La Cour européenne des droits de l’homme a été créée à Strasbourg par les Etats membres du Conseil de l’Europe en 1959 pour connaître des allégations de violation de la Convention européenne des droits de l’homme de 1950.
1 L’article 43 de la Convention européenne des droits de l’homme prévoit que, dans un délai de trois mois à compter de la date de l’arrêt d’une chambre, toute partie à l’affaire peut, dans des cas exceptionnels, demander le renvoi de l’affaire devant la Grande Chambre (17 membres) de la Cour. En pareille hypothèse, un collège de cinq juges examine si l’affaire soulève une question grave relative à l’interprétation ou à l’application de la Convention ou de ses protocoles ou encore une question grave de caractère général.
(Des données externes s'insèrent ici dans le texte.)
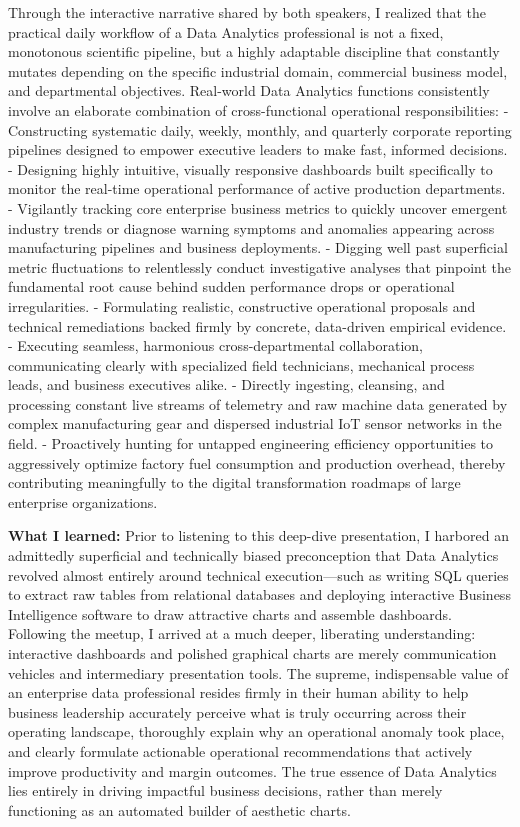 Through the interactive narrative shared by both speakers, I realized
that the practical daily workflow of a Data Analytics professional is
not a fixed, monotonous scientific pipeline, but a highly adaptable
discipline that constantly mutates depending on the specific industrial
domain, commercial business model, and departmental objectives.
Real-world Data Analytics functions consistently involve an elaborate
combination of cross-functional operational responsibilities: -
Constructing systematic daily, weekly, monthly, and quarterly corporate
reporting pipelines designed to empower executive leaders to make fast,
informed decisions. - Designing highly intuitive, visually responsive
dashboards built specifically to monitor the real-time operational
performance of active production departments. - Vigilantly tracking core
enterprise business metrics to quickly uncover emergent industry trends
or diagnose warning symptoms and anomalies appearing across
manufacturing pipelines and business deployments. - Digging well past
superficial metric fluctuations to relentlessly conduct investigative
analyses that pinpoint the fundamental root cause behind sudden
performance drops or operational irregularities. - Formulating
realistic, constructive operational proposals and technical remediations
backed firmly by concrete, data-driven empirical evidence. - Executing
seamless, harmonious cross-departmental collaboration, communicating
clearly with specialized field technicians, mechanical process leads,
and business executives alike. - Directly ingesting, cleansing, and
processing constant live streams of telemetry and raw machine data
generated by complex manufacturing gear and dispersed industrial IoT
sensor networks in the field. - Proactively hunting for untapped
engineering efficiency opportunities to aggressively optimize factory
fuel consumption and production overhead, thereby contributing
meaningfully to the digital transformation roadmaps of large enterprise
organizations.

\textbf{What I learned:} Prior to listening to this deep-dive
presentation, I harbored an admittedly superficial and technically
biased preconception that Data Analytics revolved almost entirely around
technical execution---such as writing SQL queries to extract raw tables
from relational databases and deploying interactive Business
Intelligence software to draw attractive charts and assemble dashboards.
Following the meetup, I arrived at a much deeper, liberating
understanding: interactive dashboards and polished graphical charts are
merely communication vehicles and intermediary presentation tools. The
supreme, indispensable value of an enterprise data professional resides
firmly in their human ability to help business leadership accurately
perceive what is truly occurring across their operating landscape,
thoroughly explain why an operational anomaly took place, and clearly
formulate actionable operational recommendations that actively improve
productivity and margin outcomes. The true essence of Data Analytics
lies entirely in driving impactful business decisions, rather than
merely functioning as an automated builder of aesthetic charts.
Si tel est le cas, la Grande Chambre statue par un arrêt définitif. Si tel n’est pas le cas, le collège rejette la demande et l’arrêt devient définitif. Autrement, les arrêts de chambre deviennent définitifs à l’expiration dudit délai de trois mois ou si les parties déclarent qu’elles ne demanderont pas le renvoi de l’affaire devant la Grande Chambre.
2 Rédigé par le greffe, ce résumé ne lie pas la Cour.